An Overview of the History of Pallets

 

Pallets are all the rage these days. You can outfit an entire house full of furniture and accessories made from them. You can build playhouses and gardens out of them, and of course, along with their BFFs the fork lift and pallet rack, they are the backbone of our whole industry. So how did these simple wood frames that bear the weight of the world originate?

Pallets first started their journey as flat platforms used for stacking kegs and crates. Before pallet rack, items were often stored in barrels and stacked, but only as high as the user could manageably reach. Soon the platforms sprouted legs and became skids, which were more easily pushed or dragged by workers. Skids were either “live”, outfitted with casters for easy manipulation or “dead”, as the definition suggests, not mobile. Early platform lift trucks could be used to slowly move the skid, if you were fortunate enough to own one.

Skids worked better than their platform predecessors, but not great. They were often sized in relation to what they were holding. The big downer here is that if the receiver did not have the space or ability to move that particular size, the cost and time to manually move the items was considerably more trouble than it was worth.

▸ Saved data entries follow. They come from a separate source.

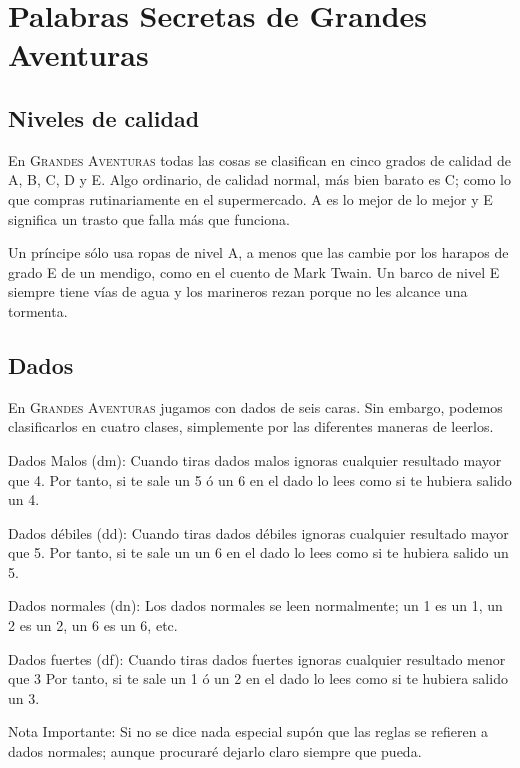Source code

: \chapter{Palabras Secretas de Grandes Aventuras}

\section{Niveles de calidad}

En \textsc{Grandes Aventuras} todas las cosas se clasifican en cinco grados de calidad de A, B, C, D y E. Algo ordinario, de calidad normal, más bien barato es C; como lo que compras rutinariamente en el supermercado. A es lo mejor de lo mejor y E significa un trasto que falla más que funciona.

Un príncipe sólo usa ropas de nivel A, a menos que las cambie por los harapos de grado E de un mendigo, como en el cuento de Mark Twain. Un barco de nivel E siempre tiene vías de agua y los marineros rezan porque no les alcance una tormenta. 

\section{Dados}

En \textsc{Grandes Aventuras} jugamos con dados de seis caras. Sin embargo, podemos clasificarlos en cuatro clases, simplemente por las diferentes maneras de leerlos.

\begin{description}

\item{Dados Malos (dm):}
Cuando tiras dados malos ignoras cualquier resultado mayor que 4. Por tanto, si te sale un 5 ó un 6 en el dado lo lees como si te hubiera salido un 4.

\item{Dados débiles (dd):}
Cuando tiras dados débiles ignoras cualquier resultado mayor que 5. Por tanto, si te sale un un 6 en el dado lo lees como si te hubiera salido un 5.

\item{Dados normales (dn):}
Los dados normales se leen normalmente; un 1 es un 1, un 2 es un 2, un 6 es un 6, etc. 

\item{Dados fuertes (df):} 
Cuando tiras dados fuertes ignoras cualquier resultado menor que 3 Por tanto, si te sale un 1 ó un 2 en el dado lo lees como si te hubiera salido un 3.

\item{Nota Importante: }
Si no se dice nada especial supón que las reglas se refieren a dados normales; aunque procuraré dejarlo claro siempre que pueda.

\end{description}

When WWII came around, the need to move and store materials was at it’s greatest and a smarter more standardized way of doing so was imperative. A few things happened all at once;
spacers were added to the skid legs, as well as a bottom layer for more stability creating the modern pallet, a standard pallet size was introduced and forks replaced the platform on lift trucks. Viola! A cost effective, standardized system was born and the rest, as they say, is history.